The event on Wednesday will be preceded by a meeting on Sunday in Turkey’s resort city of Antalya between the three countries’ foreign ministers.
It comes days after Russia vetoed a US-initiated draft United Nations Security Council resolution on extending the mandate of the UN’s mission for investigating the use of chemical weapons in Syria, and the Japan-initiated draft on a provisional extension of the mission’s mandate.
“How, then, can we trust Russia’s supposed support for peace in Syria? How can anyone take Russia’s proposal of political talks in Sochi seriously?” she asked.
The choice of participants
According to Putin’s spokesman, Dmitry Peskov, the summit will include only these three countries, because they are the “guarantors of the political settlement and stability and security that we see now in Syria”.
The trio brokered a ceasefire in Syria in December 2016 and held peace talks in Kazakhstan’s capital of Astana in parallel to UN-backed negotiations in Geneva.
Turkish Foreign Minister Mevlut Cavusoglu credited the unlikely alliance for the improved situation in Syria over the past six months.
“Since Aleppo, we have been cooperating with Russia, and we have made a lot of progress,” he said. “Eventually, we also included Iran to the system and to the process. And here is the result: The situation on the ground is much better than it was six months ago.”

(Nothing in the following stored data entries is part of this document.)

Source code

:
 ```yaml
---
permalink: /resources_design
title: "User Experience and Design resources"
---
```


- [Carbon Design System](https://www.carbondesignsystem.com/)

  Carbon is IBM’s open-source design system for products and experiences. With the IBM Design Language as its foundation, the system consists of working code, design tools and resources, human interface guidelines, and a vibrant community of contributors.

Turkey’s presidential spokesman, Ibrahim Kalin, said that the three leaders would discuss progress in reducing the violence in Syria and ensuring humanitarian aid goes to those in need.
According to Russia’s Tass news agency, the summit will pay special attention to the situation in Idlib, a de-escalation zone where the three states have been deploying observers.
The Syrian conflict has killed more than 400,000 people since 2011.